■ **EXERCISE DETAILS**:
Without including any pictures, reproduce the full listing exactly.

☆ ☆ ☆

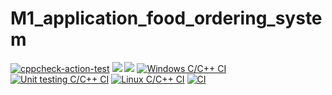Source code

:# M1_application_food_ordering_system
[![cppcheck-action-test](https://github.com/Jays154/M1_application_food_ordering_system/actions/workflows/c-cpp.yml/badge.svg)](https://github.com/Jays154/M1_application_food_ordering_system/actions/workflows/c-cpp.yml)
![](https://api.codiga.io/project/29841/score/svg)
![](https://api.codiga.io/project/29841/status/svg)
[![Windows C/C++ CI](https://github.com/Jays154/M1_application_food_ordering_system/actions/workflows/main.yml/badge.svg)](https://github.com/Jays154/M1_application_food_ordering_system/actions/workflows/main.yml)
[![Unit testing C/C++ CI](https://github.com/Jays154/M1_application_food_ordering_system/actions/workflows/unity.yml/badge.svg)](https://github.com/Jays154/M1_application_food_ordering_system/actions/workflows/unity.yml)
[![Linux C/C++ CI](https://github.com/Jays154/M1_application_food_ordering_system/actions/workflows/linux.yml/badge.svg)](https://github.com/Jays154/M1_application_food_ordering_system/actions/workflows/linux.yml)
[![CI](https://github.com/Jays154/M1_application_food_ordering_system/actions/workflows/ci.yml/badge.svg)](https://github.com/Jays154/M1_application_food_ordering_system/actions/workflows/ci.yml)
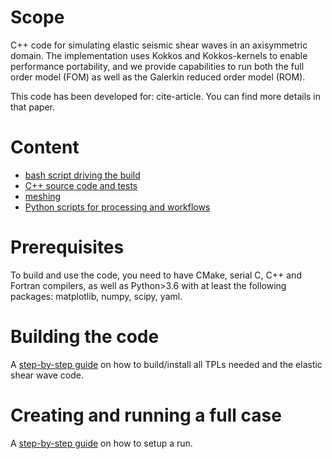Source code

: 
# Scope
C++ code for simulating elastic seismic shear waves in an axisymmetric domain.
The implementation uses Kokkos and Kokkos-kernels to enable performance portability,
and we provide capabilities to run both the full order model (FOM)
as well as the Galerkin reduced order model (ROM).

This code has been developed for: cite-article.
You can find more details in that paper.

# Content

- [bash script driving the build](./do_build.sh)
- [C++ source code and tests](./cpp)
- [meshing](./meshing)
- [Python scripts for processing and workflows](./python_scripts)

# Prerequisites
To build and use the code, you need to have CMake, serial C, C++
and Fortran compilers, as well as Python>3.6 with at least
the following packages: matplotlib, numpy, scipy, yaml.

# Building the code
A [step-by-step guide](./docs/build.md) on how to build/install all
TPLs needed and the elastic shear wave code.

# Creating and running a full case
A [step-by-step guide](./docs/run.md) on how to setup a run.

☆ ☆ ☆

■ **RESPONSE TO THIS TASK**:
Source code

:# M1_application_food_ordering_system
[![cppcheck-action-test](https://github.com/Jays154/M1_application_food_ordering_system/actions/workflows/c-cpp.yml/badge.svg)](https://github.com/Jays154/M1_application_food_ordering_system/actions/workflows/c-cpp.yml)
![](https://api.codiga.io/project/29841/score/svg)
![](https://api.codiga.io/project/29841/status/svg)
[![Windows C/C++ CI](https://github.com/Jays154/M1_application_food_ordering_system/actions/workflows/main.yml/badge.svg)](https://github.com/Jays154/M1_application_food_ordering_system/actions/workflows/main.yml)
[![Unit testing C/C++ CI](https://github.com/Jays154/M1_application_food_ordering_system/actions/workflows/unity.yml/badge.svg)](https://github.com/Jays154/M1_application_food_ordering_system/actions/workflows/unity.yml)
[![Linux C/C++ CI](https://github.com/Jays154/M1_application_food_ordering_system/actions/workflows/linux.yml/badge.svg)](https://github.com/Jays154/M1_application_food_ordering_system/actions/workflows/linux.yml)
[![CI](https://github.com/Jays154/M1_application_food_ordering_system/actions/workflows/ci.yml/badge.svg)](https://github.com/Jays154/M1_application_food_ordering_system/actions/workflows/ci.yml)
Source code

: 
# Scope
C++ code for simulating elastic seismic shear waves in an axisymmetric domain.
The implementation uses Kokkos and Kokkos-kernels to enable performance portability,
and we provide capabilities to run both the full order model (FOM)
as well as the Galerkin reduced order model (ROM).

This code has been developed for: cite-article.
You can find more details in that paper.

# Content

- [bash script driving the build](./do_build.sh)
- [C++ source code and tests](./cpp)
- [meshing](./meshing)
- [Python scripts for processing and workflows](./python_scripts)

# Prerequisites
To build and use the code, you need to have CMake, serial C, C++
and Fortran compilers, as well as Python>3.6 with at least
the following packages: matplotlib, numpy, scipy, yaml.

# Building the code
A [step-by-step guide](./docs/build.md) on how to build/install all
TPLs needed and the elastic shear wave code.

# Creating and running a full case
A [step-by-step guide](./docs/run.md) on how to setup a run.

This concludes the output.